The one area that has had little to no attempt at standardization is the data collected in a clinical trial management system (CTMS).  Historically, CTMS systems have been used as a “catch-all” for data that could not easily be collected in other clinical systems.  This has varied broadly by customer need, but has included items such as adverse event (AE) notifications, resource management, asset tracking, and the highly configured investigator payments.  

While many areas in CTMS may not be possible to standardize, as they are driven by individual company business processes, one could argue that the data collection processes in CTMS could be standardized to some degree.  Areas such as terminology for subject and site statuses, milestone tracking, and even protocol deviations come to mind.  One key area in which standardization could drive business efficiency, especially for contract research organizations (CROs) that are managing changing requirements for each sponsor, could be a monitoring trip report.  While different therapeutic areas may have additional questions that need to be collected, it should be possible to standardize the majority of questions across companies in a trip report without exposing company intellectual property or introducing additional risks to a study.
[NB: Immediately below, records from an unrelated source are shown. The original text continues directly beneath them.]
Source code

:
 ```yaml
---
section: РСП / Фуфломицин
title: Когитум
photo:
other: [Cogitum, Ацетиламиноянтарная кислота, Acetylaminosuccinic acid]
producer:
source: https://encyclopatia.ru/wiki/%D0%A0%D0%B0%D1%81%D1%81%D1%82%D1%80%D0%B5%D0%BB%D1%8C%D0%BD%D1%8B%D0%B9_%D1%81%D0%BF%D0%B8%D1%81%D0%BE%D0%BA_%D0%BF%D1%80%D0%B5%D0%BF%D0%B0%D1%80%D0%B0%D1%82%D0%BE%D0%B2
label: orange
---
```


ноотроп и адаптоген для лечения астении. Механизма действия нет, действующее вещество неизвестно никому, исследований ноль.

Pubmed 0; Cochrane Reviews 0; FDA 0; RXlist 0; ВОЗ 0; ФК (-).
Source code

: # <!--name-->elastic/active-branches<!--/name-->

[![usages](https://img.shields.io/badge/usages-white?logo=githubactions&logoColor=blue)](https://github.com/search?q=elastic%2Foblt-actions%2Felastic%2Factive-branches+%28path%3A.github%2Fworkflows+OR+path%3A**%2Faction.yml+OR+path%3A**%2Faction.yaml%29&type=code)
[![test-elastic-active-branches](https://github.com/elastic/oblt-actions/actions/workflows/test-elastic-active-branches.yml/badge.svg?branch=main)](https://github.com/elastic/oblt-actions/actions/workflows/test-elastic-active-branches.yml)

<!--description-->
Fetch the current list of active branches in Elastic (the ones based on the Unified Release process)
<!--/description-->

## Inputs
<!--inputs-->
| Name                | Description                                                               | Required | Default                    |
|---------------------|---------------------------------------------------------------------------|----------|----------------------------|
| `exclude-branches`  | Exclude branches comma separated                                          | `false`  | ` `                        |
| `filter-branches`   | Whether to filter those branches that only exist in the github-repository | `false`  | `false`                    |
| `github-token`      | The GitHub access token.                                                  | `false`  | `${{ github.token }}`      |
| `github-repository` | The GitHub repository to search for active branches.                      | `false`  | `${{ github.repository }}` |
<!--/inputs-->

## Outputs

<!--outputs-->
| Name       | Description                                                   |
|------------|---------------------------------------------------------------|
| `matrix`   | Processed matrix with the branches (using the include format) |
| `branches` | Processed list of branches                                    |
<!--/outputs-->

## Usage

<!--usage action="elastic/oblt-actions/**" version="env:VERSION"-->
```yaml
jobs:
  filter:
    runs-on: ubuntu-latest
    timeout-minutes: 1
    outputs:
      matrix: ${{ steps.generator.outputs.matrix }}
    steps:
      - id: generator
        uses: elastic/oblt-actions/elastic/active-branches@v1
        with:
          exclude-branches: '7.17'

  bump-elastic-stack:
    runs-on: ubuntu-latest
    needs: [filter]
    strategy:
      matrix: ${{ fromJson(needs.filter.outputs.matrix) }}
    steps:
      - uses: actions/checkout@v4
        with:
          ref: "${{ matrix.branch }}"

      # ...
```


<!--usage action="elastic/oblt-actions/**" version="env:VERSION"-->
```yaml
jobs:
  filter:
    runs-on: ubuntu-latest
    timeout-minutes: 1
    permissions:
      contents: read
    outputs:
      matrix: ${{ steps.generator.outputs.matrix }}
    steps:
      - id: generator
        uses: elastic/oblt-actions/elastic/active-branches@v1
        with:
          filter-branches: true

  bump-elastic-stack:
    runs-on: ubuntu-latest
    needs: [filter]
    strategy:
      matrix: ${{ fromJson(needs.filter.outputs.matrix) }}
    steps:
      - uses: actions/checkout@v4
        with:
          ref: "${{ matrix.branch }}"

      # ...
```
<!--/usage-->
How would standardization in CTMS help?   First, implementation of the CTMS system would be much simpler.  Second, data would be consistent across studies and CTMS systems, allowing for simplified sharing across studies, therapeutic areas, or companies, such as a CRO and pharma.  Standardized data, also, would provide easier opportunities for its analysis to drive operational efficiencies and process improvements across an organization.   Third, clinical research associates (CRAs) and study managers would be able to focus more on the critical safety and risks aspects of a particular study, and not on re-learning a different process for each study or each sponsor need. By considering some of the advances in machine learning and artificial intelligence (AI), there are likely even more areas that the industry could drive toward CTMS standardization.